I am pretty sure about Django, but until recently, I relied heavily on generated migrations. I wrote a small user migration, and shortly after my CI started complaining about timeouts, and ultimately this is due to migrations from Django during deployment.
At first I was able to fix this problem, but I don't know what I did (if anything) that fixed it. The problem seems to be related to some special code that I entered for a specific migration. Here is what I know:
- Initially, everything was fine, but the migration began to work very long (relatively) after adding my custom code. About 10 seconds.
- It works sometimes. i.e. If I started the migration ten times from the command line, sometimes it will work, and sometimes it will fail.

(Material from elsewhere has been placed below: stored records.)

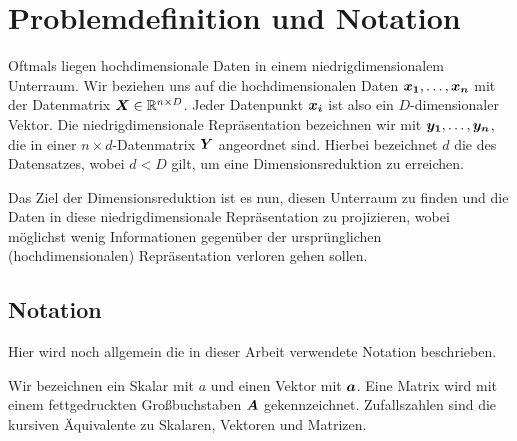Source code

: \chapter{Problemdefinition und Notation}
\label{ch:ProblemdefinitionUndNotation}

Oftmals liegen hochdimensionale Daten in einem niedrigdimensionalem Unterraum. Wir beziehen uns auf die hochdimensionalen Daten $\boldsymbol{x_1},\ldots,\boldsymbol{x_n}$ mit der Datenmatrix $\boldsymbol{X} \in \mathbb{R}^{n \times D}$. Jeder Datenpunkt $\boldsymbol{x_i}$ ist also ein $D$-dimensionaler Vektor. Die niedrigdimensionale Repräsentation bezeichnen wir mit $\boldsymbol{y_1},\ldots,\boldsymbol{y_n}$, die in einer $n \times d$-Datenmatrix $\boldsymbol{Y}$ angeordnet sind. Hierbei bezeichnet $d$ die
 des Datensatzes, wobei $d < D$ gilt, um eine Dimensionsreduktion zu erreichen.


Das Ziel der Dimensionsreduktion ist es nun, diesen Unterraum zu finden und die Daten in diese niedrigdimensionale Repräsentation zu projizieren, wobei möglichst wenig Informationen gegenüber der ursprünglichen (hochdimensionalen) Repräsentation verloren gehen sollen.

\section{Notation}

Hier wird noch allgemein die in dieser Arbeit verwendete Notation beschrieben.

Wir bezeichnen ein Skalar mit $a$ und einen Vektor mit $\boldsymbol{a}$. Eine Matrix wird mit einem fettgedruckten Großbuchstaben $\boldsymbol{A}$ gekennzeichnet.
Zufallszahlen sind die kursiven Äquivalente zu Skalaren, Vektoren und Matrizen.

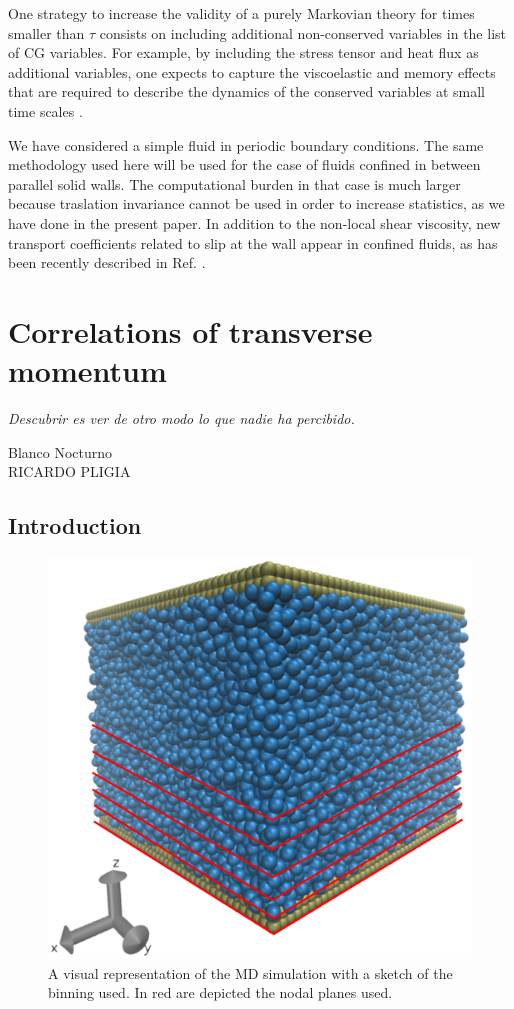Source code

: \documentclass[a4paper,openright,12pt]{book}
\begin{document}
One strategy to increase the validity of a purely Markovian theory for
times   smaller  than   $\tau$   consists   on  including   additional
non-conserved variables in the list  of CG variables.  For example, by
including the stress tensor and heat flux as additional variables, one
expects  to  capture the  viscoelastic  and  memory effects  that  are
required to describe the dynamics  of the conserved variables at small
time scales \cite{Khayat1989,Mryglod1995,Bryk2010}.

We have  considered a  simple fluid  in periodic  boundary conditions.
The  same methodology used here  will be  used for  the case  of fluids
confined in between parallel solid walls.  The computational burden in
that case is much larger  because traslation invariance cannot be used
in order to increase statistics, as we have done in the present paper.
In  addition   to  the   non-local  shear  viscosity,   new  transport
coefficients related to slip at the wall appear in confined fluids, as
has been recently described in Ref. \cite{Camargo2018, III}.



\chapter{Correlations of transverse momentum}\label{cap.TransMomentum}
\epigraph{\textit{Descubrir es ver de otro modo lo que nadie ha percibido.}}{Blanco Nocturno \\ RICARDO PLIGIA}
\section{Introduction}



\begin{figure}
    \centering
    \includegraphics[scale=0.3]{system_nodes_walls}
    \caption[Walls box]{A visual representation of the MD simulation with a sketch of the binning used. In red are depicted the nodal planes used.}
    \label{fig:WallsBox}
\end{figure}
\end{document}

The output is as follows (application names edited):
[ web@dev myapp]$ ./manage.py migrate Operations to perform: Apply all migrations: myapp1, myapp2, myapp3, myapp4 Running migrations: Killed
- At first I thought it was because I use
RunPython to run a Python function that copies data between two fields before deleting one of the fields. The documentation hinders its use for PostgreSQL, but is there a better way to do this? - The business scenario here is that I had a logical field that I needed to switch to a set of parameters (CharField with
options ). The code checks to see if the boolean value is true and sets the correct value for the character field. I have done it twice. The first time it was over, but I have not tested it in another database yet.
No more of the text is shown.